Eine solche Botschaft findet aufgrund der Erfahrungen aus dem Achtelfinale der Weltmeisterschaft 1998 besonderen Widerhall. In der damaligen Begegnung wurde David Beckham nach einem Zwischenfall mit Diego Simeone vom Platz gestellt, und England verlor nach einem 2:2 und der Verlängerung im Elfmeterschießen. Dieses Ereignis blieb jahrzehntelang ein Symbol dafür, wie eine emotionale Reaktion den Verlauf eines großen Spiels verändern kann. Pickford forderte die Mannschaft nicht dazu auf, ohne Intensität zu spielen, sondern zwischen Aggressivität im sportlichen Sinne und unnötigen Auseinandersetzungen nach Unterbrechungen zu unterscheiden. Im Halbfinale werden die Zweikämpfe hart, der Druck der Zuschauer groß und jede Unterbrechung potenziell wichtig sein, doch England möchte elf Spieler auf dem Platz behalten und die Energie auf den eigenen Plan richten.
Disziplin ist auch deshalb wichtig, weil Argentinien über große Erfahrung im Umgang mit K.-o.-Spielen verfügt. Scaloni gewann mit einem großen Teil dieses Kerns 2022 den Weltmeistertitel, und die Mannschaft hat in den vergangenen Jahren mehrfach gezeigt, dass sie in unterschiedlichen Rhythmen spielen kann.
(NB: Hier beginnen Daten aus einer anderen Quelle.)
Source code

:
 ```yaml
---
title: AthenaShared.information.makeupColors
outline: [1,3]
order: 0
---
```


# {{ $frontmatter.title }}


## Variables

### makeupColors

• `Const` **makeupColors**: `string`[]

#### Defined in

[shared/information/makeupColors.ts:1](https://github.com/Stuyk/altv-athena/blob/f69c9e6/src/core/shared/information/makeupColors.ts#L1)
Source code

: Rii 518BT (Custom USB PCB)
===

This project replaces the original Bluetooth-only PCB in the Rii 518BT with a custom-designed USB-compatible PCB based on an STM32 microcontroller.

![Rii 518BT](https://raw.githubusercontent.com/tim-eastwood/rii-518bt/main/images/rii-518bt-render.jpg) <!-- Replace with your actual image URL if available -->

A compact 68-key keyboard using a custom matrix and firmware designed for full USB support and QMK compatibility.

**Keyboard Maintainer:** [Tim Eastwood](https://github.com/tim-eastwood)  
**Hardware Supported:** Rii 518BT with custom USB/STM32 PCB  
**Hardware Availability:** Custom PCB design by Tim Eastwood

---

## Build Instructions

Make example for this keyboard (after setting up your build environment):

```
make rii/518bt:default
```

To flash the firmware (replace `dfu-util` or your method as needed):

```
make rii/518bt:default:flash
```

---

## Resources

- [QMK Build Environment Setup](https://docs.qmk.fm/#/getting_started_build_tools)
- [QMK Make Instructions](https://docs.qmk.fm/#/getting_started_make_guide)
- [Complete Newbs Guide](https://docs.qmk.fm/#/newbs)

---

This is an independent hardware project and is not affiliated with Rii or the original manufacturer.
Sie kann den Ballbesitz lange kontrollieren, mit mehreren vertikalen Pässen beschleunigen, eine Führung in einem tiefen Block verteidigen oder das Spiel bis zu jenem Moment verlängern, in dem die individuelle Qualität die Entscheidung bringt. England darf daher nicht zulassen, dass Frustration über ein langsameres Tempo, Fouls oder lange Unterbrechungen die eigene Struktur beeinträchtigt. Pickfords Wort „Ruhe” ist in diesem Zusammenhang nicht nur ein psychologischer Ratschlag, sondern eine der Grundlagen der taktischen Vorbereitung.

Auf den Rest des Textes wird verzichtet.